The key difference between schizophrenia patients and the control group in our study is the use of psychotropic drugs, primarily antipsychotics, by the former. Previous findings regarding the potential impact of antipsychotics on OCT imaging data are equivocal, but trend towards indicating neurodegenerative effects14,74,75. These data are consistent with those indicating that long-term neuroleptic use is related to a slight, but noticeable brain tissue volume reduction76,77. Despite these suggestions, the debate about whether antipsychotics have a dominant atrophic or neuroprotective effect is still ongoing78,79. Antipsychotic neuroleptics are primarily antagonists, i.e. they have a blocking effect on brain areas with dopaminergic receptors80. Studies confirm the important role of dopaminergic neurons in the functioning of the retina, which additionally suggests that the previously unspecified range of retinal changes typical of schizophrenia may be related to the effects of dopaminergic antagonists81. However, it should also be pointed out that the mere fact of a correlation between antipsychotic dosage and OCT results in schizophrenia does not undoubtedly prove the effect of these drugs on the retinal morphology. The antipsychotic dosage also implies the magnitude of psychopathological symptoms82. Undoubtedly, the problem of the potential influence of antipsychotic agents on the accuracy of schizophrenia classification based on OCT data requires further research and verification. A potential solution to this problem may be to include a third group in the study (e.g. schizophrenia, bipolar disorder, and control). A second clinical group such as patients with bipolar disorder with a history of psychotic features would allow for matching patient groups on variables such as current and lifetime antipsychotic medication use. This needs to be done because, as recent meta-analyses show, studies of automatic classification of schizophrenia based on various types of neuroimaging and neurophysiological data typically include only a group of schizophrenia patients and healthy controls83,84. Our study also addresses only the schizophrenia classification by distinguishing SSZ patients from controls. Therefore, future studies using OCT data are necessary to test whether retinal measures are sufficient to automatically differentiate schizophrenia and e.g. affective disorders.
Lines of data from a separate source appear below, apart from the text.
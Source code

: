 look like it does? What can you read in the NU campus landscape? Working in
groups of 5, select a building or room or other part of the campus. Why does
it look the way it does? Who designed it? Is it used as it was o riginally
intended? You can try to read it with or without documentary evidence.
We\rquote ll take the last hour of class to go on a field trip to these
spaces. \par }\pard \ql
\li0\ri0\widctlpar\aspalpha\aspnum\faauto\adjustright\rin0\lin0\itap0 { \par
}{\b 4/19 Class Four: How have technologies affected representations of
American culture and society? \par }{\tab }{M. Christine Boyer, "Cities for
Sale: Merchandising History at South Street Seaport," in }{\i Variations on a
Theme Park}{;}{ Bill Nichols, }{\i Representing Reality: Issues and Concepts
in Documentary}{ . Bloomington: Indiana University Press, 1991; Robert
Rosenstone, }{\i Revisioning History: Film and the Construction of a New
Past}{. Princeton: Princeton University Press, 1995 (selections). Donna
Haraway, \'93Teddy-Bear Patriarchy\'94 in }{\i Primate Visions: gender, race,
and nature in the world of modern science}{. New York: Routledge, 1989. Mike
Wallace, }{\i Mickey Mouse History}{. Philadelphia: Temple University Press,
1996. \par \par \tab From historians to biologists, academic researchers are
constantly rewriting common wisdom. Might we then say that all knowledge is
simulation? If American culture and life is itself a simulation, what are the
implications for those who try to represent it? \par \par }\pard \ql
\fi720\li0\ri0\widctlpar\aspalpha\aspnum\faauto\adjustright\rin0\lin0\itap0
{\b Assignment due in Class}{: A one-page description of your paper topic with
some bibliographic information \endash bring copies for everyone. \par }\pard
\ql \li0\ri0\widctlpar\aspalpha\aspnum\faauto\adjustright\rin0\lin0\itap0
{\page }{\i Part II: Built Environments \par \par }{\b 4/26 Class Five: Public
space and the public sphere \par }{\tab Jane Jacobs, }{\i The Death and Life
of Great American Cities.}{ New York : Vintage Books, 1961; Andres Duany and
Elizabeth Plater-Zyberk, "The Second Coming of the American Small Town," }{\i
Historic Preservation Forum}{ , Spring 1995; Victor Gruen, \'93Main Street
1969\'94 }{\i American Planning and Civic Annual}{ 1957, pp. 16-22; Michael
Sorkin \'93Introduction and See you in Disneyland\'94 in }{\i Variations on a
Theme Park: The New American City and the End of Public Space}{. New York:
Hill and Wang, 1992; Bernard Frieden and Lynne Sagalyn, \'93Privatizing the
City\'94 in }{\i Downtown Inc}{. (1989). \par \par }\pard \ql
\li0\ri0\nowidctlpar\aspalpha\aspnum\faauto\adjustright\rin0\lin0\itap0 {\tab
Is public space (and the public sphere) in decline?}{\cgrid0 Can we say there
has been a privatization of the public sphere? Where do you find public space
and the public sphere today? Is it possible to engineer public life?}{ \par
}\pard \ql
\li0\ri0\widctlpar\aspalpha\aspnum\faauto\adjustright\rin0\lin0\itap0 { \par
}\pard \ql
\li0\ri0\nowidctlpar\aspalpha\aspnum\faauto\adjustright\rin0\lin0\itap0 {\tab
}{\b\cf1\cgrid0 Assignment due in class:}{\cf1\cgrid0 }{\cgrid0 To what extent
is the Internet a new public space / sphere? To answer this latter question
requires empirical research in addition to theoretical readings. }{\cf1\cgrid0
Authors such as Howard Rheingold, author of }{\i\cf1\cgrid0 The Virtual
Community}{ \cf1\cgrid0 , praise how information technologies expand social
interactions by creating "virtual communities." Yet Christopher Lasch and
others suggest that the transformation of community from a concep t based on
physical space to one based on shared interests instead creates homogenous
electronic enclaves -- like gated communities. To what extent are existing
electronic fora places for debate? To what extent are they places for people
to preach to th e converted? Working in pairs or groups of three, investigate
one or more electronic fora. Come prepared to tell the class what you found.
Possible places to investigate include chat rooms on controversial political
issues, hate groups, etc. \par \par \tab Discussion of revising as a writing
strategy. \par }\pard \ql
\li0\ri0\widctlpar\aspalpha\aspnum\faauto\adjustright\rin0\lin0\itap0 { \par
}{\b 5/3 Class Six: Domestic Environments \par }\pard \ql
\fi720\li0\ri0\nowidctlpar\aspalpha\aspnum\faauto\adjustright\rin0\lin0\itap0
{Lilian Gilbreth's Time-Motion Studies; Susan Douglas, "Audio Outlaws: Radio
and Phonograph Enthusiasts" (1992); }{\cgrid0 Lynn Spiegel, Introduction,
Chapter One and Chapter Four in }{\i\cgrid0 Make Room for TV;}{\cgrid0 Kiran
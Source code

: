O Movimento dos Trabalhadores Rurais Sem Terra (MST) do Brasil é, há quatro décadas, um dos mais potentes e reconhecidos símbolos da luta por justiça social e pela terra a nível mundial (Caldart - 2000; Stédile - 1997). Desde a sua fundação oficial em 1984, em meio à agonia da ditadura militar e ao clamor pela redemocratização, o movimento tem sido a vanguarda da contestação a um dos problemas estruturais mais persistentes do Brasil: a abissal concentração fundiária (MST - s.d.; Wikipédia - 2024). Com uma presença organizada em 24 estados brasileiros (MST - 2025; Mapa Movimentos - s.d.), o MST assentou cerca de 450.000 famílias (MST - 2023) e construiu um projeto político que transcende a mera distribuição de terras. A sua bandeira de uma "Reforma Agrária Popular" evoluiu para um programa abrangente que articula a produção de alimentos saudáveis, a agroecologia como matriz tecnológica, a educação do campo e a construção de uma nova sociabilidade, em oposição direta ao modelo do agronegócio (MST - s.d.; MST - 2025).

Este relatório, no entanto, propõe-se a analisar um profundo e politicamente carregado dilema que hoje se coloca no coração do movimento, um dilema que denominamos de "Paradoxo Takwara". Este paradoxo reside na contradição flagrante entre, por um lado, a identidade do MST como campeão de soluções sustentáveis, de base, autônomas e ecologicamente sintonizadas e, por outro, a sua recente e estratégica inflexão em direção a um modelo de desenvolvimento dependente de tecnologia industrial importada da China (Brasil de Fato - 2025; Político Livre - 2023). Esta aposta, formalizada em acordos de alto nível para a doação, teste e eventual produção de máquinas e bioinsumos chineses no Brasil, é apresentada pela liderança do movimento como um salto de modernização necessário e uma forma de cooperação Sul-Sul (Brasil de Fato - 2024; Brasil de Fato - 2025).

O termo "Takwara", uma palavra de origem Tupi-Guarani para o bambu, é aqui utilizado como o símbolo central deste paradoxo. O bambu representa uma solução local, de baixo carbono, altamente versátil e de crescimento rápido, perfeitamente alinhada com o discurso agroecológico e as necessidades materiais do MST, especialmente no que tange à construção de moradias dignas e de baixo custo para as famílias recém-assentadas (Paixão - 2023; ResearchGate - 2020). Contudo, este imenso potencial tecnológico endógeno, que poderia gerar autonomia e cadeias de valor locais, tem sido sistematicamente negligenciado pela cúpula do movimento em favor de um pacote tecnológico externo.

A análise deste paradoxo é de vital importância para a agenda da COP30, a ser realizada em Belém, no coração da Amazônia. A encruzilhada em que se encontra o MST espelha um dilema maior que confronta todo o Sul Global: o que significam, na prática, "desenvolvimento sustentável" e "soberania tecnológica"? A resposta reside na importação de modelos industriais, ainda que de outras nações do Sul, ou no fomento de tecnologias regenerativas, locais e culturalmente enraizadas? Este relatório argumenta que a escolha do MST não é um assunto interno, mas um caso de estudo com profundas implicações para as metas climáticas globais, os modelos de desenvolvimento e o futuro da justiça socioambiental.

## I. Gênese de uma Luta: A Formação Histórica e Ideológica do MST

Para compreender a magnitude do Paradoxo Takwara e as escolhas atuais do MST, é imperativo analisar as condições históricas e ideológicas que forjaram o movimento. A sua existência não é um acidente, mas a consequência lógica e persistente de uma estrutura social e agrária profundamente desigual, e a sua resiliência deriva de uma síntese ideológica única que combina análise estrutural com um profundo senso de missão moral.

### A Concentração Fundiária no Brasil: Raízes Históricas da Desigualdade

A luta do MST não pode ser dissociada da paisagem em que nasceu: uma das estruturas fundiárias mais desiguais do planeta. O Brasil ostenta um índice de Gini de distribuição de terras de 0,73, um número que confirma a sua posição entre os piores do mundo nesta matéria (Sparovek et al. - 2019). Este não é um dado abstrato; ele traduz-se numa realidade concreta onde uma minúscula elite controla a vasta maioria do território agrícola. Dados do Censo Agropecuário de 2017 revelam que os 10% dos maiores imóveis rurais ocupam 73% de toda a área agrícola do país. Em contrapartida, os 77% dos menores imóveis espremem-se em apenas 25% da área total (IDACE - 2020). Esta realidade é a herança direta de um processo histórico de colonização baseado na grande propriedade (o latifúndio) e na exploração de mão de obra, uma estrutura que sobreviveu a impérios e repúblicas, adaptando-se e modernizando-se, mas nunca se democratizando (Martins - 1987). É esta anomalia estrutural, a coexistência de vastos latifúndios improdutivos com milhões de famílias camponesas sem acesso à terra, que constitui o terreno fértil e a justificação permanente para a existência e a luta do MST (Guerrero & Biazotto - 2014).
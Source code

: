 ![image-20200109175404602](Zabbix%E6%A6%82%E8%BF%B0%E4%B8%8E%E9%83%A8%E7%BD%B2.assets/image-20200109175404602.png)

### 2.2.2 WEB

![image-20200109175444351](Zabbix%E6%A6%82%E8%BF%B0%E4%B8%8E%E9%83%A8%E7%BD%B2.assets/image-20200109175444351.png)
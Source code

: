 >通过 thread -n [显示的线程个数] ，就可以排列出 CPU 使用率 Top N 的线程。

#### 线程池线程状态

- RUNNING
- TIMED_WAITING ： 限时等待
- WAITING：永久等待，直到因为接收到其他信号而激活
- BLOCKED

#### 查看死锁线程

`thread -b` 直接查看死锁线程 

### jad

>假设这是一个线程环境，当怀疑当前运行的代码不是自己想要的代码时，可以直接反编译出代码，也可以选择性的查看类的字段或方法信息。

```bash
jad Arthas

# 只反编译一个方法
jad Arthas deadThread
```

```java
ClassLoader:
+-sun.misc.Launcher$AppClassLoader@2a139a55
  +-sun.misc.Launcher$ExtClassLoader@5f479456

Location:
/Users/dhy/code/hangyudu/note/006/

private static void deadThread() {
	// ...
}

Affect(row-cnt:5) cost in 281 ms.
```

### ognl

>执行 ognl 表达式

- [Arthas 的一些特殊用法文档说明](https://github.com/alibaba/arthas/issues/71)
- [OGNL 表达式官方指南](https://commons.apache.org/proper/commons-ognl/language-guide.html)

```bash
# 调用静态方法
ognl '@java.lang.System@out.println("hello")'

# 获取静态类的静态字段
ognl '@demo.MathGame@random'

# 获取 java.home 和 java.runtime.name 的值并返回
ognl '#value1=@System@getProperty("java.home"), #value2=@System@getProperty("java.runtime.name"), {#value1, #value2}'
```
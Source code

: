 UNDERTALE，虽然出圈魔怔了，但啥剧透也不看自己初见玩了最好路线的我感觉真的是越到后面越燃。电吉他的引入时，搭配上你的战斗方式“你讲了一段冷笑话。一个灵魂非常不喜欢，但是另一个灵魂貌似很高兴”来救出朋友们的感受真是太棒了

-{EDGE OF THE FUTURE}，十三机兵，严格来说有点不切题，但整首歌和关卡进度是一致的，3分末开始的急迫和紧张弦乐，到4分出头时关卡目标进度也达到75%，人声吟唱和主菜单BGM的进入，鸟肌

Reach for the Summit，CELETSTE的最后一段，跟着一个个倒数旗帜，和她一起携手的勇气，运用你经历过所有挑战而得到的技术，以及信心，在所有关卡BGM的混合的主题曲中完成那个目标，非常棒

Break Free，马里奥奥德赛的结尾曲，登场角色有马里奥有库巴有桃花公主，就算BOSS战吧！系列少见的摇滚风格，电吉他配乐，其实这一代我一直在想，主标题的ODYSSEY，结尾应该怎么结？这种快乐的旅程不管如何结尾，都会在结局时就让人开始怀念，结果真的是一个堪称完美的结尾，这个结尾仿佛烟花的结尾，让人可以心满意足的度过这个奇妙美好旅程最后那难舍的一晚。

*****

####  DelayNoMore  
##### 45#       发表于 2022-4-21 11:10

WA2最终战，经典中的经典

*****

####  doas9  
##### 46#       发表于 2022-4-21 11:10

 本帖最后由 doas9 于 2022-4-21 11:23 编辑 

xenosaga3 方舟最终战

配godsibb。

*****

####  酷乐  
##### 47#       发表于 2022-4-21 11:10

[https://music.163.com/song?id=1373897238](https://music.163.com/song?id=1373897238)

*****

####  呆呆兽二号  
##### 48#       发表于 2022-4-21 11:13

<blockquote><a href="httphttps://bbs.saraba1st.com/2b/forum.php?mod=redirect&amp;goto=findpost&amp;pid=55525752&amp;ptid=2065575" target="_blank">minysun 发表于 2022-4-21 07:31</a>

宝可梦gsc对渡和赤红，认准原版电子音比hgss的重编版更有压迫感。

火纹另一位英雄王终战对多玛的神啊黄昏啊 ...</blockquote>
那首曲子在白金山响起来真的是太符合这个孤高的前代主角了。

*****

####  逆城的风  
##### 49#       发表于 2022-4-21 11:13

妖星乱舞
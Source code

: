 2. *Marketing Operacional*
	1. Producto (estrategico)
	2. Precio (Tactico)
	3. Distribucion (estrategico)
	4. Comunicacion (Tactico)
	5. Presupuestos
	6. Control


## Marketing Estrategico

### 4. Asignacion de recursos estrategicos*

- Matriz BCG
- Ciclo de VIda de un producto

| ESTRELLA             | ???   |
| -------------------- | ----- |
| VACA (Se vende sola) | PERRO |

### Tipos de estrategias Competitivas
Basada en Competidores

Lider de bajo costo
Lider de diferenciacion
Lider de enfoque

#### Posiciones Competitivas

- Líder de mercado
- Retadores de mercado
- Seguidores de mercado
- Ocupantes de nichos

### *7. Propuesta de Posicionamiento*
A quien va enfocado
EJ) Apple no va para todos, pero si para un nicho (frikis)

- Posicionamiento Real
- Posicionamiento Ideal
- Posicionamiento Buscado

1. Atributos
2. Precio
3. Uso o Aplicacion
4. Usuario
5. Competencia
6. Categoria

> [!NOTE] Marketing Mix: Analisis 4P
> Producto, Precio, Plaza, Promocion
As we have already noted, there is a fast-growing body of studies using classical statistical methods demonstrating structural and functional retinal abnormalities in schizophrenia58,59,60. However, so far there have been only a few published ML-based analyses testing whether retinal measures can be efficiently used in computational models to classify schizophrenia, and some of these attempts were not based on OCT results27,28. Our goal was therefore to test whether the use of deep networks and aggregation functions enables such classification. The results indicate that this is indeed possible, but it should be noted that the outcomes were derived from complex, multi-stage computational analyses, which may hinder direct translational use. Still, such translational difficulties regarding implementing ML-dependent outcomes into clinical practice in psychiatry are common regardless of input data type85. According to Ferrara et al’s86 review of the current ML-based biomarker candidates, individual studies of ML or artificial intelligence methods for diagnostic classification show promise, but applications to real-world practice are still in their infancy. Therefore, if further studies confirm the value of OCT data for detection of schizophrenia, it will be necessary to increase the user-friendliness of ML applications, including simplifying the interpretation of results, in order to translate obtained data into clinical practice.